Not sure how useful 2) & 3) would actually be and seem a little out of scope of what LWJGL does and better suited to be part of the Java Runtime, even so its rare that such information will be needed by the users.

If you really do need that sort of fine grained information and want to optimise for certain processors you can use something like the following:

System.getenv("PROCESSOR_IDENTIFIER");
System.getenv("PROCESSOR_ARCHITECTURE");
System.getenv("PROCESSOR_ARCHITEW6432");
System.getenv("NUMBER_OF_PROCESSORS");

To identify the processor, should be easy from there to match up its spec and then optimise accordingly.

The problem with availableProcessors() is that it doesn’t differ between physical and logical cores. Personally I don’t think that’s a problem, but it could be useful to know how many physical cores the computer has.

Yes: availableProcessors is the number of logical. Neither piece of information is very usable on its own. If you assume logical == physical and that isn’t the case then you’re likely to spawn too many and pay the very high cost of context switches over and over. If you assume physical == logical*magic_factor and logical == physical then you’re under utilizing.

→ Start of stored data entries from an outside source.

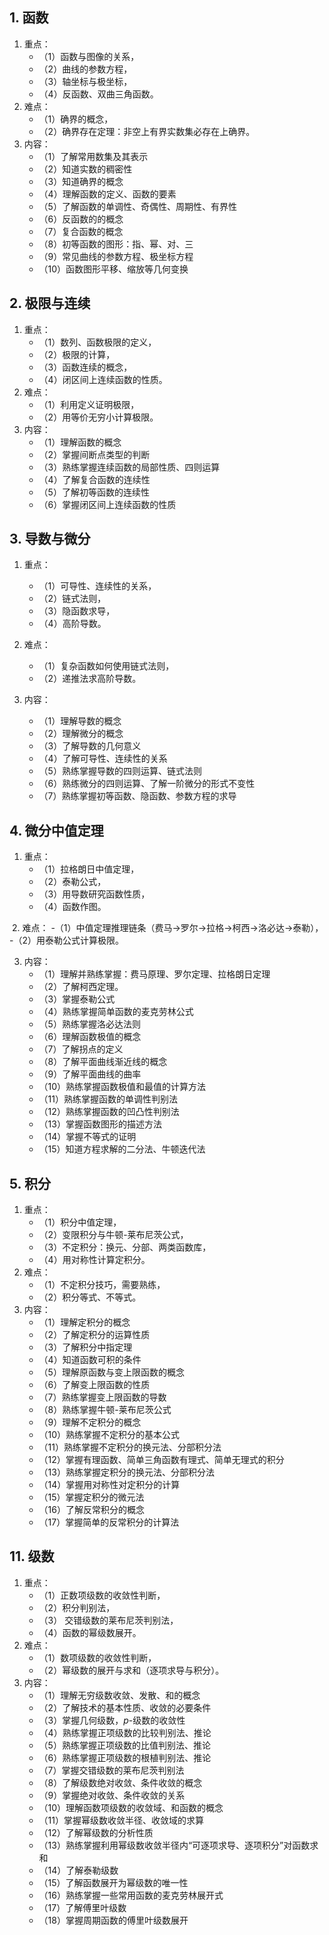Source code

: ## 1. 函数

1. 重点：
	- （1）函数与图像的关系，
	- （2）曲线的参数方程，
	- （3）轴坐标与极坐标，
	- （4）反函数、双曲三角函数。
2. 难点：
	- （1）确界的概念，
	- （2）确界存在定理：非空上有界实数集必存在上确界。
3. 内容：
	- （1）了解常用数集及其表示
	- （2）知道实数的稠密性
	- （3）知道确界的概念
	- （4）理解函数的定义、函数的要素
	- （5）了解函数的单调性、奇偶性、周期性、有界性
	- （6）反函数的的概念
	- （7）复合函数的概念
	- （8）初等函数的图形：指、幂、对、三
	- （9）常见曲线的参数方程、极坐标方程
	- （10）函数图形平移、缩放等几何变换
## 2. 极限与连续

1. 重点：
	- （1）数列、函数极限的定义，
	- （2）极限的计算，
	- （3）函数连续的概念，
	- （4）闭区间上连续函数的性质。
2. 难点：
	- （1）利用定义证明极限，
	- （2）用等价无穷小计算极限。
3. 内容：
	- （1）理解函数的概念
	- （2）掌握间断点类型的判断
	- （3）熟练掌握连续函数的局部性质、四则运算
	- （4）了解复合函数的连续性
	- （5）了解初等函数的连续性
	- （6）掌握闭区间上连续函数的性质
## 3. 导数与微分

1. 重点：
	- （1）可导性、连续性的关系，
	- （2）链式法则，
	- （3）隐函数求导，
	- （4）高阶导数。

2. 难点：
	- （1）复杂函数如何使用链式法则，
	- （2）递推法求高阶导数。

3. 内容：
	- （1）理解导数的概念
	- （2）理解微分的概念
	- （3）了解导数的几何意义
	- （4）了解可导性、连续性的关系
	- （5）熟练掌握导数的四则运算、链式法则
	- （6）熟练微分的四则运算、了解一阶微分的形式不变性
	- （7）熟练掌握初等函数、隐函数、参数方程的求导

## 4. 微分中值定理 

1. 重点：
	- （1）拉格朗日中值定理，
	- （2）泰勒公式，
	- （3）用导数研究函数性质，
	- （4）函数作图。
	
 2. 难点：
	-（1）中值定理推理链条（费马->罗尔->拉格->柯西->洛必达->泰勒），
	-（2）用泰勒公式计算极限。

3. 内容：
	- （1）理解并熟练掌握：费马原理、罗尔定理、拉格朗日定理
	- （2）了解柯西定理。
	- （3）掌握泰勒公式
	- （4）熟练掌握简单函数的麦克劳林公式
	- （5）熟练掌握洛必达法则
	- （6）理解函数极值的概念
	- （7）了解拐点的定义
	- （8）了解平面曲线渐近线的概念
	- （9）了解平面曲线的曲率
	- （10）熟练掌握函数极值和最值的计算方法
	- （11）熟练掌握函数的单调性判别法
	- （12）熟练掌握函数的凹凸性判别法
	- （13）掌握函数图形的描述方法
	- （14）掌握不等式的证明
	- （15）知道方程求解的二分法、牛顿迭代法
## 5. 积分 

1. 重点：
	- （1）积分中值定理，
	- （2）变限积分与牛顿-莱布尼茨公式，
	- （3）不定积分：换元、分部、两类函数库，
	- （4）用对称性计算定积分。
2. 难点：
	- （1）不定积分技巧，需要熟练，
	- （2）积分等式、不等式。
3. 内容：
	- （1）理解定积分的概念
	- （2）了解定积分的运算性质
	- （3）了解积分中指定理
	- （4）知道函数可积的条件
	- （5）理解原函数与变上限函数的概念
	- （6）了解变上限函数的性质
	- （7）熟练掌握变上限函数的导数
	- （8）熟练掌握牛顿-莱布尼茨公式
	- （9）理解不定积分的概念
	- （10）熟练掌握不定积分的基本公式
	- （11）熟练掌握不定积分的换元法、分部积分法
	- （12）掌握有理函数、简单三角函数有理式、简单无理式的积分
	- （13）熟练掌握定积分的换元法、分部积分法
	- （14）掌握用对称性对定积分的计算
	- （15）掌握定积分的微元法
	- （16）了解反常积分的概念
	- （17）掌握简单的反常积分的计算法

## 11. 级数

1. 重点：
	- （1）正数项级数的收敛性判断，
	- （2）积分判别法，
	- （3） 交错级数的莱布尼茨判别法，
	- （4）函数的幂级数展开。
2. 难点：
	- （1）数项级数的收敛性判断，
	- （2）幂级数的展开与求和（逐项求导与积分）。
3. 内容：
	- （1）理解无穷级数收敛、发散、和的概念
	- （2）了解技术的基本性质、收敛的必要条件
	- （3）掌握几何级数，$p$-级数的收敛性
	- （4）熟练掌握正项级数的比较判别法、推论
	- （5）熟练掌握正项级数的比值判别法、推论
	- （6）熟练掌握正项级数的根植判别法、推论
	- （7）掌握交错级数的莱布尼茨判别法
	- （8）了解级数绝对收敛、条件收敛的概念
	- （9）掌握绝对收敛、条件收敛的关系
	- （10）理解函数项级数的收敛域、和函数的概念
	- （11）掌握幂级数收敛半径、收敛域的求算
	- （12）了解幂级数的分析性质
	- （13）熟练掌握利用幂级数收敛半径内“可逐项求导、逐项积分”对函数求和
	- （14）了解泰勒级数
	- （15）了解函数展开为幂级数的唯一性
	- （16）熟练掌握一些常用函数的麦克劳林展开式
	- （17）了解傅里叶级数
	- （18）掌握周期函数的傅里叶级数展开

Doing 2 & 3 in pure java possibly doable (depending on environment variables seems very fragile and non-portable) but is a real PITA as the code needs to be kept up to date with processors (I’m not even sure that you can get exact results with this information). On the CPU side this isn’t the case as the CPUID queries are fixed…one time development cost and you’re done forever. If these ‘kinds’ of queries were deemed reasonable for LWJGL to expose then it could make sense to use an overkill library (again one-time cost assuming the library is maintained) and to expose more features as deemed appropriate. Say thread affinities.

This really isn’t very much work. In my option it is in the spirit of LWJGL’s goals of provide user working in java the low-level functionality needed to write multimedia apps without resorting to native code.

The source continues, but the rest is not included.